Items from a dataset

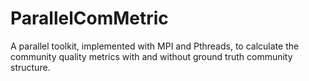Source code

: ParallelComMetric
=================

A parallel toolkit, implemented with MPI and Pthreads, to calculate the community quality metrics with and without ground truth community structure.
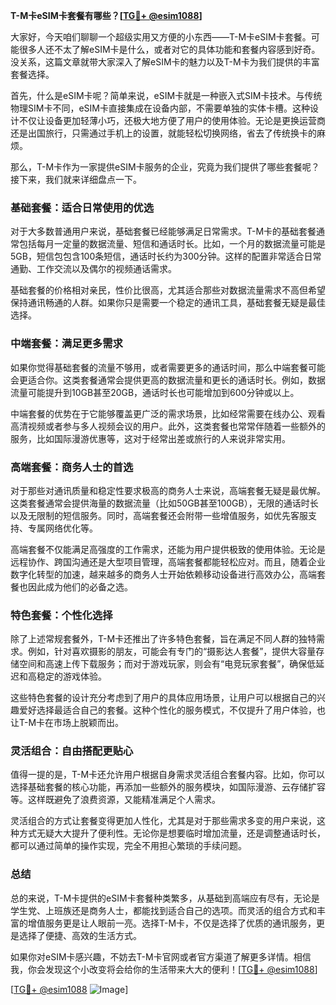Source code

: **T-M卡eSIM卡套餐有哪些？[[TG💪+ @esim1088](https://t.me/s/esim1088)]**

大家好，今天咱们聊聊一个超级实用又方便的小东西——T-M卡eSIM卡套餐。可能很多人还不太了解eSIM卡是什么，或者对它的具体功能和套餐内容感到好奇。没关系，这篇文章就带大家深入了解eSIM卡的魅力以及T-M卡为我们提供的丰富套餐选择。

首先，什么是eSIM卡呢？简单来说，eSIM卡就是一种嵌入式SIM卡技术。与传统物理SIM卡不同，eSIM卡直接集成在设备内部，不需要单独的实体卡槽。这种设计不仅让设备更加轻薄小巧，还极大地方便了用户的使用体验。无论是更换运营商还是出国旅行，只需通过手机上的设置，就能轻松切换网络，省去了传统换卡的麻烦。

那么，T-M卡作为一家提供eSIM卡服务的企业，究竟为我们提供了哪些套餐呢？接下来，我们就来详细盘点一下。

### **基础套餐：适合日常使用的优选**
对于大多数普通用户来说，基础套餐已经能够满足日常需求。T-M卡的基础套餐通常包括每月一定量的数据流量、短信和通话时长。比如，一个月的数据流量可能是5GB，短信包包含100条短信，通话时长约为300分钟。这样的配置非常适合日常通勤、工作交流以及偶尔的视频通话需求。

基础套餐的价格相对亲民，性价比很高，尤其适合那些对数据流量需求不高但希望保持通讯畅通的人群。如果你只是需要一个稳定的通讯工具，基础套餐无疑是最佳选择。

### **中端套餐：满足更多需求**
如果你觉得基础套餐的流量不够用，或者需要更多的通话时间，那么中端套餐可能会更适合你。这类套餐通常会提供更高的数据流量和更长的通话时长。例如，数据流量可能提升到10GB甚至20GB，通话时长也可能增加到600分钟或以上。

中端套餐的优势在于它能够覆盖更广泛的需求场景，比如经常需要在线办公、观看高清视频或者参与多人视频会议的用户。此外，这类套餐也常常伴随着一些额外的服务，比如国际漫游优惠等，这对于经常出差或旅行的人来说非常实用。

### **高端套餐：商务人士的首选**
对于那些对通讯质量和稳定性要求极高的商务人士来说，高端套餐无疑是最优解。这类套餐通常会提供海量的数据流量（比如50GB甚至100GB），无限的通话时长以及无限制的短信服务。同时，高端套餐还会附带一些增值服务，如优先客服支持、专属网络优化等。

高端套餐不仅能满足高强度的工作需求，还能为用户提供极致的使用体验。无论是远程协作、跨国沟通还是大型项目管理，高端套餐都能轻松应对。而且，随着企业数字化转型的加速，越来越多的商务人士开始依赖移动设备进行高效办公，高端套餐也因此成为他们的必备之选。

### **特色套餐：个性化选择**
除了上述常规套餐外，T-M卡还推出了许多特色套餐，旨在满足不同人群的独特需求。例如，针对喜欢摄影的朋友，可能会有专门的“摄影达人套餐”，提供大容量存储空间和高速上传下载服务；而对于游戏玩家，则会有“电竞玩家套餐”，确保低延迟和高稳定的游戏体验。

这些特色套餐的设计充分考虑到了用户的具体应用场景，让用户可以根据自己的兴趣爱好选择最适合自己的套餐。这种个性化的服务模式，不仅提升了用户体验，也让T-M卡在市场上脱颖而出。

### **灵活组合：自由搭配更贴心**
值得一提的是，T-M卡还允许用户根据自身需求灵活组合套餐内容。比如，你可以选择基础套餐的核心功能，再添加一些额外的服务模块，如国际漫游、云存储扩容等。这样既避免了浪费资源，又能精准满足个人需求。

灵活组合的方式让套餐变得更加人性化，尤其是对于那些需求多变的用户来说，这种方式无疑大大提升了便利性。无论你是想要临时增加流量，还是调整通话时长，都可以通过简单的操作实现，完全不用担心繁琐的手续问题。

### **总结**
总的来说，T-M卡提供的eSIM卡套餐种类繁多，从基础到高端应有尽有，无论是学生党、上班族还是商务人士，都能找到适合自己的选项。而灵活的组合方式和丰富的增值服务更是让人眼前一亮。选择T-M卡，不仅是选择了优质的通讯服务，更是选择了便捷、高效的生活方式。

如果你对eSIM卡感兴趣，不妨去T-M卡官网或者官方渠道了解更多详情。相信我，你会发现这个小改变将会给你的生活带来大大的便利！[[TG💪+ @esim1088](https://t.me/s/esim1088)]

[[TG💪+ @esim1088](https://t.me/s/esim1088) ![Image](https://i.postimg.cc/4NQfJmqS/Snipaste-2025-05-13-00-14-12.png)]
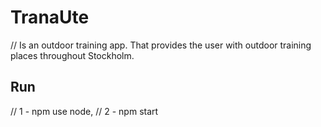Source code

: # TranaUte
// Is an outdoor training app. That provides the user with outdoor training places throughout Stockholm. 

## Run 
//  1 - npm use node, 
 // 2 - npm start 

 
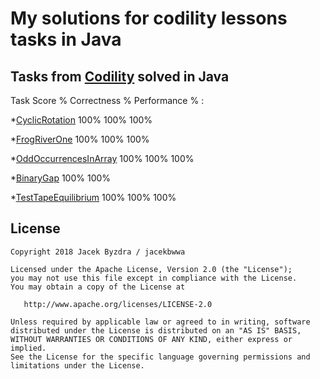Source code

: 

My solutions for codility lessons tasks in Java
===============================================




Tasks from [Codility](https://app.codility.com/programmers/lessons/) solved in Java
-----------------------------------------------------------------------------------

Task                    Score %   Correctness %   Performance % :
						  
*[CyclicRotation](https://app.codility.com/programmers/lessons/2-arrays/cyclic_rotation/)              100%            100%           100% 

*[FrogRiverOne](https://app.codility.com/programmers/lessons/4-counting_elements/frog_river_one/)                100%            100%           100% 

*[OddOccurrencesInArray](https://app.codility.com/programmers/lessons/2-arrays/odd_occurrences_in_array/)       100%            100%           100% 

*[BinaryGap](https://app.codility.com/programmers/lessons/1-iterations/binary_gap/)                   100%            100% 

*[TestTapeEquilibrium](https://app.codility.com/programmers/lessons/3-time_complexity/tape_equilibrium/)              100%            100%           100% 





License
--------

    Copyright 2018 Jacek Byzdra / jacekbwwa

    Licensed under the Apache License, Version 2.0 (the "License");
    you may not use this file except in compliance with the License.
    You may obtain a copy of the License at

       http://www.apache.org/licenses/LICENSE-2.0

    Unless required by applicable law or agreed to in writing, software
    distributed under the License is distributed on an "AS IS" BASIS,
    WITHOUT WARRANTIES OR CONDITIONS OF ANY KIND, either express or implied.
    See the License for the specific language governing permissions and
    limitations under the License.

- **Try it**: Each line of the data should be quoted exactly, with pictures left out.

- **Solution for this task**:
Source code

: ParallelComMetric
=================

A parallel toolkit, implemented with MPI and Pthreads, to calculate the community quality metrics with and without ground truth community structure.
Source code

: **T-M卡eSIM卡套餐有哪些？[[TG💪+ @esim1088](https://t.me/s/esim1088)]**

大家好，今天咱们聊聊一个超级实用又方便的小东西——T-M卡eSIM卡套餐。可能很多人还不太了解eSIM卡是什么，或者对它的具体功能和套餐内容感到好奇。没关系，这篇文章就带大家深入了解eSIM卡的魅力以及T-M卡为我们提供的丰富套餐选择。

首先，什么是eSIM卡呢？简单来说，eSIM卡就是一种嵌入式SIM卡技术。与传统物理SIM卡不同，eSIM卡直接集成在设备内部，不需要单独的实体卡槽。这种设计不仅让设备更加轻薄小巧，还极大地方便了用户的使用体验。无论是更换运营商还是出国旅行，只需通过手机上的设置，就能轻松切换网络，省去了传统换卡的麻烦。

那么，T-M卡作为一家提供eSIM卡服务的企业，究竟为我们提供了哪些套餐呢？接下来，我们就来详细盘点一下。

### **基础套餐：适合日常使用的优选**
对于大多数普通用户来说，基础套餐已经能够满足日常需求。T-M卡的基础套餐通常包括每月一定量的数据流量、短信和通话时长。比如，一个月的数据流量可能是5GB，短信包包含100条短信，通话时长约为300分钟。这样的配置非常适合日常通勤、工作交流以及偶尔的视频通话需求。

基础套餐的价格相对亲民，性价比很高，尤其适合那些对数据流量需求不高但希望保持通讯畅通的人群。如果你只是需要一个稳定的通讯工具，基础套餐无疑是最佳选择。

### **中端套餐：满足更多需求**
如果你觉得基础套餐的流量不够用，或者需要更多的通话时间，那么中端套餐可能会更适合你。这类套餐通常会提供更高的数据流量和更长的通话时长。例如，数据流量可能提升到10GB甚至20GB，通话时长也可能增加到600分钟或以上。

中端套餐的优势在于它能够覆盖更广泛的需求场景，比如经常需要在线办公、观看高清视频或者参与多人视频会议的用户。此外，这类套餐也常常伴随着一些额外的服务，比如国际漫游优惠等，这对于经常出差或旅行的人来说非常实用。

### **高端套餐：商务人士的首选**
对于那些对通讯质量和稳定性要求极高的商务人士来说，高端套餐无疑是最优解。这类套餐通常会提供海量的数据流量（比如50GB甚至100GB），无限的通话时长以及无限制的短信服务。同时，高端套餐还会附带一些增值服务，如优先客服支持、专属网络优化等。

高端套餐不仅能满足高强度的工作需求，还能为用户提供极致的使用体验。无论是远程协作、跨国沟通还是大型项目管理，高端套餐都能轻松应对。而且，随着企业数字化转型的加速，越来越多的商务人士开始依赖移动设备进行高效办公，高端套餐也因此成为他们的必备之选。

### **特色套餐：个性化选择**
除了上述常规套餐外，T-M卡还推出了许多特色套餐，旨在满足不同人群的独特需求。例如，针对喜欢摄影的朋友，可能会有专门的“摄影达人套餐”，提供大容量存储空间和高速上传下载服务；而对于游戏玩家，则会有“电竞玩家套餐”，确保低延迟和高稳定的游戏体验。

这些特色套餐的设计充分考虑到了用户的具体应用场景，让用户可以根据自己的兴趣爱好选择最适合自己的套餐。这种个性化的服务模式，不仅提升了用户体验，也让T-M卡在市场上脱颖而出。

### **灵活组合：自由搭配更贴心**
值得一提的是，T-M卡还允许用户根据自身需求灵活组合套餐内容。比如，你可以选择基础套餐的核心功能，再添加一些额外的服务模块，如国际漫游、云存储扩容等。这样既避免了浪费资源，又能精准满足个人需求。

灵活组合的方式让套餐变得更加人性化，尤其是对于那些需求多变的用户来说，这种方式无疑大大提升了便利性。无论你是想要临时增加流量，还是调整通话时长，都可以通过简单的操作实现，完全不用担心繁琐的手续问题。

### **总结**
总的来说，T-M卡提供的eSIM卡套餐种类繁多，从基础到高端应有尽有，无论是学生党、上班族还是商务人士，都能找到适合自己的选项。而灵活的组合方式和丰富的增值服务更是让人眼前一亮。选择T-M卡，不仅是选择了优质的通讯服务，更是选择了便捷、高效的生活方式。

如果你对eSIM卡感兴趣，不妨去T-M卡官网或者官方渠道了解更多详情。相信我，你会发现这个小改变将会给你的生活带来大大的便利！[[TG💪+ @esim1088](https://t.me/s/esim1088)]

[[TG💪+ @esim1088](https://t.me/s/esim1088) ![Image](https://i.postimg.cc/4NQfJmqS/Snipaste-2025-05-13-00-14-12.png)]
Source code

: # TranaUte
// Is an outdoor training app. That provides the user with outdoor training places throughout Stockholm. 

## Run 
//  1 - npm use node, 
 // 2 - npm start 

 
Source code

: 

My solutions for codility lessons tasks in Java
===============================================




Tasks from [Codility](https://app.codility.com/programmers/lessons/) solved in Java
-----------------------------------------------------------------------------------

Task                    Score %   Correctness %   Performance % :
						  
*[CyclicRotation](https://app.codility.com/programmers/lessons/2-arrays/cyclic_rotation/)              100%            100%           100% 

*[FrogRiverOne](https://app.codility.com/programmers/lessons/4-counting_elements/frog_river_one/)                100%            100%           100% 

*[OddOccurrencesInArray](https://app.codility.com/programmers/lessons/2-arrays/odd_occurrences_in_array/)       100%            100%           100% 

*[BinaryGap](https://app.codility.com/programmers/lessons/1-iterations/binary_gap/)                   100%            100% 

*[TestTapeEquilibrium](https://app.codility.com/programmers/lessons/3-time_complexity/tape_equilibrium/)              100%            100%           100% 





License
--------

    Copyright 2018 Jacek Byzdra / jacekbwwa

    Licensed under the Apache License, Version 2.0 (the "License");
    you may not use this file except in compliance with the License.
    You may obtain a copy of the License at

       http://www.apache.org/licenses/LICENSE-2.0

    Unless required by applicable law or agreed to in writing, software
    distributed under the License is distributed on an "AS IS" BASIS,
    WITHOUT WARRANTIES OR CONDITIONS OF ANY KIND, either express or implied.
    See the License for the specific language governing permissions and
    limitations under the License.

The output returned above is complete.